Problem 2 [20 points]
● Download the MNIST dataset. It’s available in many places, including Kaggle
● Create a modified training set
a. For each image in the train set, generate two images where the probability
of a pixel value being flipped is 0.03
b. Your new training set size should be 120K
● Review the blog on keras and autoencoders,
https://blog.keras.io/building-autoencoders-in-keras.html
● Implement a convolutional autoencoder (four times)
a. Vary the CNN architecture in four ways
b. Optimize as best as possible during training
● Plot the test set error (mean L2 error) as a function of the number of samples
used to train each autoencoder
● Plot the best- and worst set of digits as measured by error (original image,
reconstructed image)
Problem 3 [40 points]
● Download the imagenet collection from http://image-net.org/. The imagenet
collection is very big for the scope of the class. We will pick few categories so
that we can keep the computations tractable. As you can see
http://image-net.org/explore the categories are not balanced. For the scope of
this class we will use the images from:
a. Plant, flora, plant life (1271)
b. Geological formation (1808)
c. Fungus (1207)
d. Sport (1888)
e. Person (1242)
f. Animal (1571)
● Convert the images to vectors:
a. Autoencoder (unsupervised): You can pick your model details, but justify
them (loosely)
b. Singular Value Decomposition: Represent each image as a vector by
unfolding it columnwise. If you have N images, and each image is 256 x
256 that will give you a matrix of N x 2^16. You can do SVD on that matrix
and transform each image as a k dimensional vector. You may choose to
resample images to be uniform size beforehand. You can pick the
number of singular values to retain (k), but provide a justification.
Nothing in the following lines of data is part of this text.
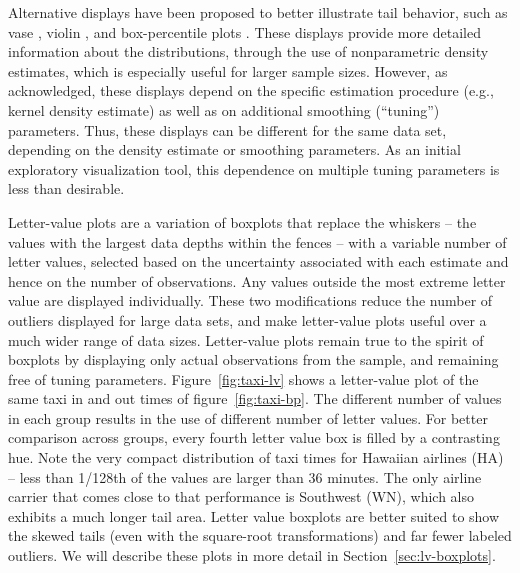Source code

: \documentclass[12pt,oneside]{article}
\begin{document}

Alternative displays have been proposed to better illustrate tail behavior,
such as vase \citep{vase}, violin \citep{violin}, and box-percentile plots
\citep{box.percentiles}. These displays provide more detailed information
about the distributions, through the use of nonparametric density estimates,
which is especially useful for larger sample sizes. However, as \citet{vase}
acknowledged, these displays depend on the specific estimation procedure
(e.g., kernel density estimate) as well as on additional smoothing
(``tuning'') parameters. Thus, these displays can be different for the same
data set, depending on the density estimate or smoothing parameters. As an
initial exploratory visualization tool, this dependence on multiple tuning
parameters is less than desirable.

Letter-value plots are a variation of boxplots that replace the whiskers -- the values with the largest data depths within the fences --   with
a variable number of letter values, selected based on the uncertainty
associated with each estimate and hence on the number of observations. Any
values outside the most extreme letter value are displayed individually. These
two modifications reduce the number of outliers displayed for large data
sets, and make letter-value plots useful over a much wider range of data
sizes. Letter-value plots remain true to the spirit of boxplots by displaying
only actual observations from the sample, and remaining free of tuning
parameters. Figure~\ref{fig:taxi-lv} shows  a
letter-value plot of the same taxi in and out times of figure~\ref{fig:taxi-bp}. The different number of values in each group results in the use of different number of letter values. For better comparison across groups, every fourth letter value box is filled by a contrasting hue. Note the very compact distribution of taxi times for Hawaiian airlines (HA) -- less than 1/128th of the values are larger than 36 minutes. The only airline carrier that comes close to that performance is Southwest (WN), which also exhibits a much longer tail area.
Letter value boxplots are better suited to show the  skewed tails (even with the
square-root transformations) and far fewer labeled outliers. We will describe these plots in more detail in Section~\ref{sec:lv-boxplots}. 
\end{document}
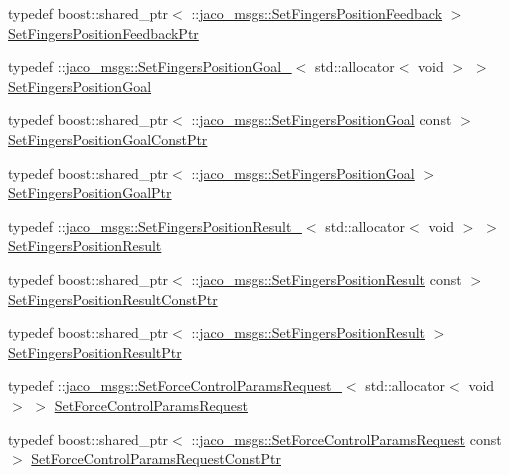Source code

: \begin{DoxyCompactItemize}
\item 
typedef boost\+::shared\+\_\+ptr$<$ \+::\hyperlink{namespacejaco__msgs_a27b05a5ba36d09c1620de5791e2362d0}{jaco\+\_\+msgs\+::\+Set\+Fingers\+Position\+Feedback} $>$ \hyperlink{namespacejaco__msgs_a36fc7cf1f2876946c317d3c56f245b24}{Set\+Fingers\+Position\+Feedback\+Ptr}
\item 
typedef \+::\hyperlink{structjaco__msgs_1_1SetFingersPositionGoal__}{jaco\+\_\+msgs\+::\+Set\+Fingers\+Position\+Goal\+\_\+}$<$ std\+::allocator$<$ void $>$ $>$ \hyperlink{namespacejaco__msgs_a3a39b1d113922c8426dca543c0a63e5e}{Set\+Fingers\+Position\+Goal}
\item 
typedef boost\+::shared\+\_\+ptr$<$ \+::\hyperlink{namespacejaco__msgs_a3a39b1d113922c8426dca543c0a63e5e}{jaco\+\_\+msgs\+::\+Set\+Fingers\+Position\+Goal} const  $>$ \hyperlink{namespacejaco__msgs_a4432ef01b2858fafbc445a38e7c6dcba}{Set\+Fingers\+Position\+Goal\+Const\+Ptr}
\item 
typedef boost\+::shared\+\_\+ptr$<$ \+::\hyperlink{namespacejaco__msgs_a3a39b1d113922c8426dca543c0a63e5e}{jaco\+\_\+msgs\+::\+Set\+Fingers\+Position\+Goal} $>$ \hyperlink{namespacejaco__msgs_af6a0d40b47aaa8ea0abb9a71882ba8f3}{Set\+Fingers\+Position\+Goal\+Ptr}
\item 
typedef \+::\hyperlink{structjaco__msgs_1_1SetFingersPositionResult__}{jaco\+\_\+msgs\+::\+Set\+Fingers\+Position\+Result\+\_\+}$<$ std\+::allocator$<$ void $>$ $>$ \hyperlink{namespacejaco__msgs_a8e55cc3036f6b7bfa0fbc5712715ec42}{Set\+Fingers\+Position\+Result}
\item 
typedef boost\+::shared\+\_\+ptr$<$ \+::\hyperlink{namespacejaco__msgs_a8e55cc3036f6b7bfa0fbc5712715ec42}{jaco\+\_\+msgs\+::\+Set\+Fingers\+Position\+Result} const  $>$ \hyperlink{namespacejaco__msgs_a1a5dd085ab24f499552dec04402bceb8}{Set\+Fingers\+Position\+Result\+Const\+Ptr}
\item 
typedef boost\+::shared\+\_\+ptr$<$ \+::\hyperlink{namespacejaco__msgs_a8e55cc3036f6b7bfa0fbc5712715ec42}{jaco\+\_\+msgs\+::\+Set\+Fingers\+Position\+Result} $>$ \hyperlink{namespacejaco__msgs_a343e6682b2f68e3ff22370633a5b08fb}{Set\+Fingers\+Position\+Result\+Ptr}
\item 
typedef \+::\hyperlink{structjaco__msgs_1_1SetForceControlParamsRequest__}{jaco\+\_\+msgs\+::\+Set\+Force\+Control\+Params\+Request\+\_\+}$<$ std\+::allocator$<$ void $>$ $>$ \hyperlink{namespacejaco__msgs_a3486b7826c8a999135bb2eded905e7a8}{Set\+Force\+Control\+Params\+Request}
\item 
typedef boost\+::shared\+\_\+ptr$<$ \+::\hyperlink{namespacejaco__msgs_a3486b7826c8a999135bb2eded905e7a8}{jaco\+\_\+msgs\+::\+Set\+Force\+Control\+Params\+Request} const  $>$ \hyperlink{namespacejaco__msgs_a0b57aa518c819516dbdb7a991e89c945}{Set\+Force\+Control\+Params\+Request\+Const\+Ptr}

\end{DoxyCompactItemize}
c. Histograms: For every image,
i. Create RGB histograms and combine to create a single feature
vector by concatenating RGB vectors.
ii. Create HSV histograms and combine to create a single feature
vector by concatenating HSV vectors.
● Compare classification results. Each of the four techniques in #2 above convert
images into a vector. For each of the four techniques:
a. Use Euclidean distance and Pearson correlation coefficient to find the 5
nearest neighbors of each image.
b. Use majority vote of the 5 NNs to determine the category of each image.
c. Create a 6x6 confusion matrix for each distance metric whose rows index
the true categories and whose columns index the predicted category
values. Compute counts for each cell, and the overall accuracy of the
system (percentage of correctly classified images).
Deliverables
Present a detailed report on your experiment experiment that explains your design
choices and results, shows examples of outputs and inputs, etc.. Are the results
reasonable? How did you test to assure so? Reports should include code in python or
ipython notebooks.